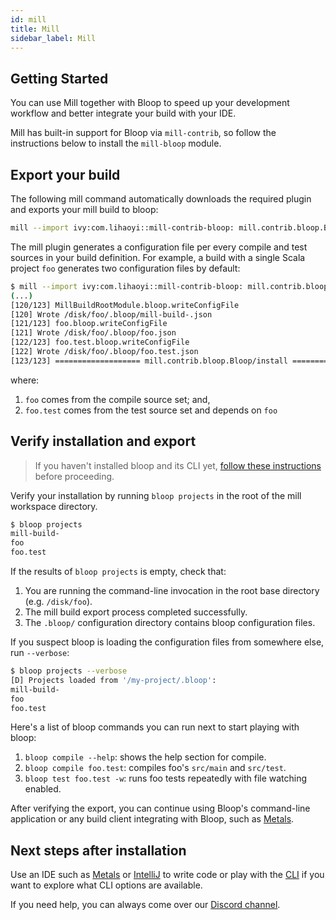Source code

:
 ```yaml
---
id: mill
title: Mill
sidebar_label: Mill
---
```


## Getting Started

You can use Mill together with Bloop to speed up your development workflow and better integrate your build with your IDE.

Mill has built-in support for Bloop via `mill-contrib`, so follow the instructions below to install the `mill-bloop` module.

<!-- start -->

## Export your build

The following mill command automatically downloads the required plugin and exports your mill build to bloop:
```bash
mill --import ivy:com.lihaoyi::mill-contrib-bloop: mill.contrib.bloop.Bloop/install
```

The mill plugin generates a configuration file per every compile and test
sources in your build definition. For example, a build with a single Scala
project `foo` generates two configuration files by default:

```bash
$ mill --import ivy:com.lihaoyi::mill-contrib-bloop: mill.contrib.bloop.Bloop/install
(...)
[120/123] MillBuildRootModule.bloop.writeConfigFile
[120] Wrote /disk/foo/.bloop/mill-build-.json
[121/123] foo.bloop.writeConfigFile
[121] Wrote /disk/foo/.bloop/foo.json
[122/123] foo.test.bloop.writeConfigFile
[122] Wrote /disk/foo/.bloop/foo.test.json
[123/123] =================== mill.contrib.bloop.Bloop/install =================== 10s
```

where:
  
1. `foo` comes from the compile source set; and,
1. `foo.test` comes from the test source set and depends on `foo`

## Verify installation and export

> If you haven't installed bloop and its CLI yet, [follow these instructions](/setup) before proceeding.

Verify your installation by running `bloop projects` in the root of the mill workspace directory.

```bash
$ bloop projects
mill-build-
foo
foo.test
```

If the results of `bloop projects` is empty, check that:

1. You are running the command-line invocation in the root base directory (e.g. `/disk/foo`).
1. The mill build export process completed successfully.
1. The `.bloop/` configuration directory contains bloop configuration files.

If you suspect bloop is loading the configuration files from somewhere else, run `--verbose`:

```bash
$ bloop projects --verbose
[D] Projects loaded from '/my-project/.bloop':
mill-build-
foo
foo.test
```

Here's a list of bloop commands you can run next to start playing with bloop:

1. `bloop compile --help`: shows the help section for compile.
1. `bloop compile foo.test`: compiles foo's `src/main` and `src/test`.
1. `bloop test foo.test -w`: runs foo tests repeatedly with file watching enabled.

After verifying the export, you can continue using Bloop's command-line
application or any build client integrating with Bloop, such as
[Metals](https://scalameta.org/metals/).

<!-- end -->

## Next steps after installation

Use an IDE such as [Metals](docs/ides/metals) or
[IntelliJ](docs/ides/intellij) to write code or play with the
[CLI](docs/cli/tutorial) if you want to explore what CLI options are
available.

If you need help, you can always come over our [Discord
channel](https://discord.gg/KWF9zMhJWS).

=-=-=

§ **WORK INSTRUCTIONS**
Write out exactly the lines of the material above, starting with the first and finishing with the line that contains "Mill has built-in", without pictures.

§ **RESULT**
Source code

:
 ```yaml
---
id: mill
title: Mill
sidebar_label: Mill
---
```


## Getting Started

You can use Mill together with Bloop to speed up your development workflow and better integrate your build with your IDE.

Mill has built-in support for Bloop via `mill-contrib`, so follow the instructions below to install the `mill-bloop` module.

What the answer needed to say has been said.